Un día Herminda nos convocó para cenar en El Comunista, local próximo a Capitanía donde, durante el por entonces aún muy cercano franquismo, no pocos conciliábulos de opositores al mismo habían tenido lugar. Allí, esa noche entre risas, brindis y comentarios divertidos sobre lo que iba acaeciendo en el país Herminda y Antonio nos dijeron que se iban a casar.

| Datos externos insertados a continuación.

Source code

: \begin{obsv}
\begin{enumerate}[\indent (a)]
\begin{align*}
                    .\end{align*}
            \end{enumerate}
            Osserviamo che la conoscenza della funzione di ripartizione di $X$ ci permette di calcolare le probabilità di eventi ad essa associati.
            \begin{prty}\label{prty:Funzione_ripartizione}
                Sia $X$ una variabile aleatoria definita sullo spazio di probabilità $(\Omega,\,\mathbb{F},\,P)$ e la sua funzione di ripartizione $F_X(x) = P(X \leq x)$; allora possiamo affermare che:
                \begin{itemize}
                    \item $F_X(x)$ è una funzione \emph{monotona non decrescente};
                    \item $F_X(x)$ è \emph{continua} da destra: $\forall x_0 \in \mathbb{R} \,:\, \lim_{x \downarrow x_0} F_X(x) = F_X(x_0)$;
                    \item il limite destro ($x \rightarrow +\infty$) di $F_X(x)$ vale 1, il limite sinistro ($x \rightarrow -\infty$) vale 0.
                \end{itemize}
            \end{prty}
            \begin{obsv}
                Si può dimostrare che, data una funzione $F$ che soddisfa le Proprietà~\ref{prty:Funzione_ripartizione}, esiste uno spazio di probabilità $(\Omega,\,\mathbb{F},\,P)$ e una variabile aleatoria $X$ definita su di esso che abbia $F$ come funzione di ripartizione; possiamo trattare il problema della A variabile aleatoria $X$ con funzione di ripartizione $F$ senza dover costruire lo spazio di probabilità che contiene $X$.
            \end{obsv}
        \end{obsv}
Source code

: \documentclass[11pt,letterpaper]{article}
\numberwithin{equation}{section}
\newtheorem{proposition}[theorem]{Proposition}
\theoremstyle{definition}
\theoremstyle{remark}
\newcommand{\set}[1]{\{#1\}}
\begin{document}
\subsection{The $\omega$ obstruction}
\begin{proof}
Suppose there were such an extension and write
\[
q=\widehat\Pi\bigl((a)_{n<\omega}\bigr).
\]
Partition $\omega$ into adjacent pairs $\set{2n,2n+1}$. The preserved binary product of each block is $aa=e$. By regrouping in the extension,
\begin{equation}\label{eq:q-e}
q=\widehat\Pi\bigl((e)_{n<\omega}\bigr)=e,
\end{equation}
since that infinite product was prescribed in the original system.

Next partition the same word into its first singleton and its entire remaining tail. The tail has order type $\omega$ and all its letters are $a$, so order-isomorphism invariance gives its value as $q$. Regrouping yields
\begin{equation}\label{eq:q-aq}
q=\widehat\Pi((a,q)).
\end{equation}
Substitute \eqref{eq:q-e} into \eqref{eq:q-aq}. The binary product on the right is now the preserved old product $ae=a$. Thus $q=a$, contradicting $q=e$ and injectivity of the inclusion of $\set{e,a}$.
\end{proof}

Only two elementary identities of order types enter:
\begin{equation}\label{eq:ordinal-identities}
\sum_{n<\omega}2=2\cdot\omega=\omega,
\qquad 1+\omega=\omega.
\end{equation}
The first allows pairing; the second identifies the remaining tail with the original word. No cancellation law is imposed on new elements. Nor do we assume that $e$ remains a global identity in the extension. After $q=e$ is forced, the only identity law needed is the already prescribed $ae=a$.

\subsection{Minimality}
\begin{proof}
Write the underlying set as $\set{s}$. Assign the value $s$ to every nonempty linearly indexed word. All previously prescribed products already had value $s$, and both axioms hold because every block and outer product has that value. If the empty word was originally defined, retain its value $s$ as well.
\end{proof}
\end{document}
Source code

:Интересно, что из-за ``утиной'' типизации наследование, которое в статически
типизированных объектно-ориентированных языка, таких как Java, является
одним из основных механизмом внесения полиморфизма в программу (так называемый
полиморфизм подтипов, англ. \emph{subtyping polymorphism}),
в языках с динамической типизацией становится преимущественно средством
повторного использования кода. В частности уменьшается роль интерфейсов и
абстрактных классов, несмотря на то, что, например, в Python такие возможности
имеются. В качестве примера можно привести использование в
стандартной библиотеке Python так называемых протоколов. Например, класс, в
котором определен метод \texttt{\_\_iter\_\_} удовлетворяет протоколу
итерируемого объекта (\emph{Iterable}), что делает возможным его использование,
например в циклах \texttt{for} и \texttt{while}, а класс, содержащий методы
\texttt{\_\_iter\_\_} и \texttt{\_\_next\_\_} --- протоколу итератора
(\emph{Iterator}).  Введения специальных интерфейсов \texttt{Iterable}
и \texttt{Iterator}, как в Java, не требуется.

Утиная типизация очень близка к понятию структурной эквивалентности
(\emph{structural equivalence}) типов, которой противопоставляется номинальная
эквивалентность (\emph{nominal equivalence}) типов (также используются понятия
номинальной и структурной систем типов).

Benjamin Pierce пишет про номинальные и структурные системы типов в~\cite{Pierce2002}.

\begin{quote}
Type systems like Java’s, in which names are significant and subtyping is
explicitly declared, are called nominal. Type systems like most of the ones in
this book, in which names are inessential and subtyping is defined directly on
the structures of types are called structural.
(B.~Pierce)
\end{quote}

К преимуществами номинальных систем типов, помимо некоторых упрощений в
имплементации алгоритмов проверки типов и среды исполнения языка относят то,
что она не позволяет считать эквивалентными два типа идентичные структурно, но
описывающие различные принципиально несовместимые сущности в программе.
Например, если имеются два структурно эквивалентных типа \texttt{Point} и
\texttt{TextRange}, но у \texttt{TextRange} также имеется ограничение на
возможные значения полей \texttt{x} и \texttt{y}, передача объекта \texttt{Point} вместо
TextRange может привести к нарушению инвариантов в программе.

Menchu y Chuchi, Lucía y yo, Ángel y Dorita, Floren y Mati, todos nos habíamos casado ya y por hacerlo nunca nadie dijo nada. Pero que se casara Herminia, o sea la chica rica del Mini 1000, y que además lo hiciera con Antonio, el estudiante inteligente de la beca salario, no sé, como que no cuadraba, es más casi casi molestó a algunos. «¿Por qué él y no cualquiera de nosotros que teníamos mejor planta?», pensaría alguno. «¿Por qué ella tiene más dinero y simpatía que tú o que yo?», decían, rabiosos y en silencio, los ojos por entonces ya tristes de Leandro y de Ame, quienes, como Hero y su homónimo amante, en ese momento parecieron perecer ahogados en la falsa ciénaga de lo material que hasta entonces creían segura para ellos e inalcanzable para los demás.